TASK: The word "params" marks the lines to copy; find all of them in the entries below.

(Source data)
□ □ □ □ □

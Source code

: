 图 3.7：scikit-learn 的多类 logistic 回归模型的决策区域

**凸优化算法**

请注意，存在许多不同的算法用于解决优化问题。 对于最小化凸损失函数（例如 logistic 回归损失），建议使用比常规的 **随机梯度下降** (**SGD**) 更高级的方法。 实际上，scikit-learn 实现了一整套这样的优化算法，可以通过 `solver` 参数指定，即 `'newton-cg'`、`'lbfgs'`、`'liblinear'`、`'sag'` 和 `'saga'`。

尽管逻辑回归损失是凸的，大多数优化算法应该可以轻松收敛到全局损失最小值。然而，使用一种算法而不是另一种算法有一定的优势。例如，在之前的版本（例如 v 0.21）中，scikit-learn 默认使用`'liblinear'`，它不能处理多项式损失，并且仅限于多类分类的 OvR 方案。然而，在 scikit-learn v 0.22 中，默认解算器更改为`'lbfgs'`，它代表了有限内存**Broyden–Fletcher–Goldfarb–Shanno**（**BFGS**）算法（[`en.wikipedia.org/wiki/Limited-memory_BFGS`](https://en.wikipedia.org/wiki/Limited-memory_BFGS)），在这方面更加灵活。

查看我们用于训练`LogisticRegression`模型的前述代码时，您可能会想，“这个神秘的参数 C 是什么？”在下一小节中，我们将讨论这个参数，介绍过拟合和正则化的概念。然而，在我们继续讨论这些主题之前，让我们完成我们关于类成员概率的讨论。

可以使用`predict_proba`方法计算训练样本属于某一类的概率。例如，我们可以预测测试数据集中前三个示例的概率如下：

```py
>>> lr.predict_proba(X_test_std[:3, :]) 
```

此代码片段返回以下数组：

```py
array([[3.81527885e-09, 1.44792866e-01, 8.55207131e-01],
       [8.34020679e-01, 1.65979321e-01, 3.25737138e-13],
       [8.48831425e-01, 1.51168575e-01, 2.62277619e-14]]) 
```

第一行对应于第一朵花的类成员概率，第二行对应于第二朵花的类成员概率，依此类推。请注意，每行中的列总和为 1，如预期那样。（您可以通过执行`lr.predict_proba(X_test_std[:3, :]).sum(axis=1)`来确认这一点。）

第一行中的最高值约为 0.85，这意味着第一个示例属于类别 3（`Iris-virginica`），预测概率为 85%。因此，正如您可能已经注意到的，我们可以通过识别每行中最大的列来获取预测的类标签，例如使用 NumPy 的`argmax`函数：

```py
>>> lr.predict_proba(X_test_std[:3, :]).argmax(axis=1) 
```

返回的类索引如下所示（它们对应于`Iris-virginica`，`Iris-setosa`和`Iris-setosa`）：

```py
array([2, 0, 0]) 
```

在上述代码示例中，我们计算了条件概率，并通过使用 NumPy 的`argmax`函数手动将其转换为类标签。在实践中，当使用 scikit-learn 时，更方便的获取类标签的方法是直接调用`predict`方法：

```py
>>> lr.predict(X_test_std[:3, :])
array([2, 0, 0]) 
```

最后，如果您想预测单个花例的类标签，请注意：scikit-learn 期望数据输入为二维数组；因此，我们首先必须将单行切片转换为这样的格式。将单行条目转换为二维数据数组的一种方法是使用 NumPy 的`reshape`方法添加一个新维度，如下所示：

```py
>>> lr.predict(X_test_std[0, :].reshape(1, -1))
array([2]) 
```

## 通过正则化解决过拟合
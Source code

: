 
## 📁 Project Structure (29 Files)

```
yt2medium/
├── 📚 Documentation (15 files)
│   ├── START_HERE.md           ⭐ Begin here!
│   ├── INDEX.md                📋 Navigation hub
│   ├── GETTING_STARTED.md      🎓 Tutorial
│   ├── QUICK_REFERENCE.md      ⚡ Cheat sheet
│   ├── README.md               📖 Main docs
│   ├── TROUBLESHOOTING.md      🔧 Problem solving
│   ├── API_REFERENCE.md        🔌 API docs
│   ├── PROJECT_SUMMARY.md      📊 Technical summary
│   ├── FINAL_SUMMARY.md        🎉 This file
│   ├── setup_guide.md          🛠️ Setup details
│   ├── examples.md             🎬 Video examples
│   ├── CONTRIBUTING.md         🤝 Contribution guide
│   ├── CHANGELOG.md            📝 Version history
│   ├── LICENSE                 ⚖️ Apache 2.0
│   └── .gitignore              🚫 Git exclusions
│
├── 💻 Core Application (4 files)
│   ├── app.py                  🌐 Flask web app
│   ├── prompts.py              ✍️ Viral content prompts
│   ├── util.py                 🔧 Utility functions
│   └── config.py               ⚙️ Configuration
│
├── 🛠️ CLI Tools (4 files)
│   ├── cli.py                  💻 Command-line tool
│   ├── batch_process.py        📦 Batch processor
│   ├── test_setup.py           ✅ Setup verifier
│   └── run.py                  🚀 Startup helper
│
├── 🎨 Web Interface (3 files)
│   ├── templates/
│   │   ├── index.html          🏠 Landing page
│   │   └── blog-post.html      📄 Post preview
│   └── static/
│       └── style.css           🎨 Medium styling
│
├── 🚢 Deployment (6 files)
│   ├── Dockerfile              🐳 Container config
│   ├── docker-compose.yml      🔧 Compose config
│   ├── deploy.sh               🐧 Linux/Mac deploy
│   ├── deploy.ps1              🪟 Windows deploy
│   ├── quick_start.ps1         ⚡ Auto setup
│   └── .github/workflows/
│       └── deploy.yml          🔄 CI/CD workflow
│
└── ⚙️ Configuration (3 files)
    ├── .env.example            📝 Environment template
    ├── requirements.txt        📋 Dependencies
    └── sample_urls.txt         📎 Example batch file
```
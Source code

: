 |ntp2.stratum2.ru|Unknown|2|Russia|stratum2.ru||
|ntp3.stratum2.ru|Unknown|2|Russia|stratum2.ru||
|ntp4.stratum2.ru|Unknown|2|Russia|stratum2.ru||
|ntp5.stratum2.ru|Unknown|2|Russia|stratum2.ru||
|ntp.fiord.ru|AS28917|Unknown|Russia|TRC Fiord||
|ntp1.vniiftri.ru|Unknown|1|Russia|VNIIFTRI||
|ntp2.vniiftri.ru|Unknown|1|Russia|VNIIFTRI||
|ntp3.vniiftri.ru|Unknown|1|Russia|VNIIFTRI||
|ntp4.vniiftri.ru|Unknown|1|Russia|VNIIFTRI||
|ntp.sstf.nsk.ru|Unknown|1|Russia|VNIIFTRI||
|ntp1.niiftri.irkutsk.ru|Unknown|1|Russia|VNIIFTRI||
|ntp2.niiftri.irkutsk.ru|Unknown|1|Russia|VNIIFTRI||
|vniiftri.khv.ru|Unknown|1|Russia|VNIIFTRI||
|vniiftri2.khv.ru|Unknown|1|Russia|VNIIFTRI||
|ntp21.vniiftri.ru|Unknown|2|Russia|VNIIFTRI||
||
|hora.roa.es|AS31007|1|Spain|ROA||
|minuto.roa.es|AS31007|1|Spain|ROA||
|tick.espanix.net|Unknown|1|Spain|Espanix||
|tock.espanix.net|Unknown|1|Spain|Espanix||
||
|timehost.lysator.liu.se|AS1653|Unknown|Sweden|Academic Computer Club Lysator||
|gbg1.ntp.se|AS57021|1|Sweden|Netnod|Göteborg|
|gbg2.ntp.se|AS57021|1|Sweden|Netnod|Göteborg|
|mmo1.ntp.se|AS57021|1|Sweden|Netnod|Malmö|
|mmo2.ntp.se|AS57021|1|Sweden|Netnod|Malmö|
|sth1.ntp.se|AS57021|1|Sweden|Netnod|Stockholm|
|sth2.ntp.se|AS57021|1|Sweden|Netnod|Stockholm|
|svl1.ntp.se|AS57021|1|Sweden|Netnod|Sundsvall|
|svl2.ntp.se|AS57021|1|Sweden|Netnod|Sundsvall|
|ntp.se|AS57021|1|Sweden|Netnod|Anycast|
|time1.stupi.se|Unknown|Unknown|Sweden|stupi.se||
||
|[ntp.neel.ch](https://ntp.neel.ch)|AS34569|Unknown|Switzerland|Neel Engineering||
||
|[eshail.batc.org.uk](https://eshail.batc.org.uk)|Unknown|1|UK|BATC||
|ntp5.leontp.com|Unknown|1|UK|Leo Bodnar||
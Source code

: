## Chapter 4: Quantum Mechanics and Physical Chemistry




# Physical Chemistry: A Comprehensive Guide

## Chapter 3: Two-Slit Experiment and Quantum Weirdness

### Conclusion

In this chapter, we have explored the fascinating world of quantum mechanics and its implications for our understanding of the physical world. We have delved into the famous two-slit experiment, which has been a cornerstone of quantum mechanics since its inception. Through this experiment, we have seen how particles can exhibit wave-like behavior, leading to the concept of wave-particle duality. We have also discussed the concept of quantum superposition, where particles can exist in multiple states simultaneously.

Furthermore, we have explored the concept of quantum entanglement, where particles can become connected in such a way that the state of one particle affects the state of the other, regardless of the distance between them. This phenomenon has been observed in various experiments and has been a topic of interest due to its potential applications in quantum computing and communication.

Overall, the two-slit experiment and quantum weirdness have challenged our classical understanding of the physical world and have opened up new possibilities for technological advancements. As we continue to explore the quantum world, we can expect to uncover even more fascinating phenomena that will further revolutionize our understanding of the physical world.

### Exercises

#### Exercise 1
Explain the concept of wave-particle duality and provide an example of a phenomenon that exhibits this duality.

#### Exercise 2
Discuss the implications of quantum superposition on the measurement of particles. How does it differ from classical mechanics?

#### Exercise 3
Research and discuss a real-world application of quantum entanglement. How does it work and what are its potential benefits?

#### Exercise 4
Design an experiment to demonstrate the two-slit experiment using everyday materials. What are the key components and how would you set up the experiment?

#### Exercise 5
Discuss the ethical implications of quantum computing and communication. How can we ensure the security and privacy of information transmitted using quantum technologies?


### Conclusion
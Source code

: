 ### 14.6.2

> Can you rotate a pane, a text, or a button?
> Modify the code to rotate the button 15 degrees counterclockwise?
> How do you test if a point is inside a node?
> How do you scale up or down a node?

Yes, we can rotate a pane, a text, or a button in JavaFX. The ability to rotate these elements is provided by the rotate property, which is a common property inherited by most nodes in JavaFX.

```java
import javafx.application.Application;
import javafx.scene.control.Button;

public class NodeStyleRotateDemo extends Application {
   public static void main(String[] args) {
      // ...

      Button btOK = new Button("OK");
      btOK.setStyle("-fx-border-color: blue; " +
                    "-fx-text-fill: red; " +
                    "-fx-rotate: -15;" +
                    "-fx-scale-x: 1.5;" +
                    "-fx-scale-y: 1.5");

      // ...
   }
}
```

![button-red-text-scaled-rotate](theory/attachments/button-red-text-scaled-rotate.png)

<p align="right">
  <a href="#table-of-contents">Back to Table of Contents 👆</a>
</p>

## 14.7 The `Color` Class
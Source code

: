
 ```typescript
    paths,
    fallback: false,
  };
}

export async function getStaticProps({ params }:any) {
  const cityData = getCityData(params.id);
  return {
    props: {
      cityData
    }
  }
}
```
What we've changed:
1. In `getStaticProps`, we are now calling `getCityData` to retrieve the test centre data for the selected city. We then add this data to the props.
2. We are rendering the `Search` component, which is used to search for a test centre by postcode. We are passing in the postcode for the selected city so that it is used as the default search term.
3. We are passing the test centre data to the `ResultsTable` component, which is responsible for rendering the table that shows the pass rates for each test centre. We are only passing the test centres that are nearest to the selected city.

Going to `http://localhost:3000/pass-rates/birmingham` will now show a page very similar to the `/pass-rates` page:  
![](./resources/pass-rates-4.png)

□ □ □ □ □

YOUR SOLUTION:
export async function getStaticProps({ params }:any) {
  const cityData = getCityData(params.id);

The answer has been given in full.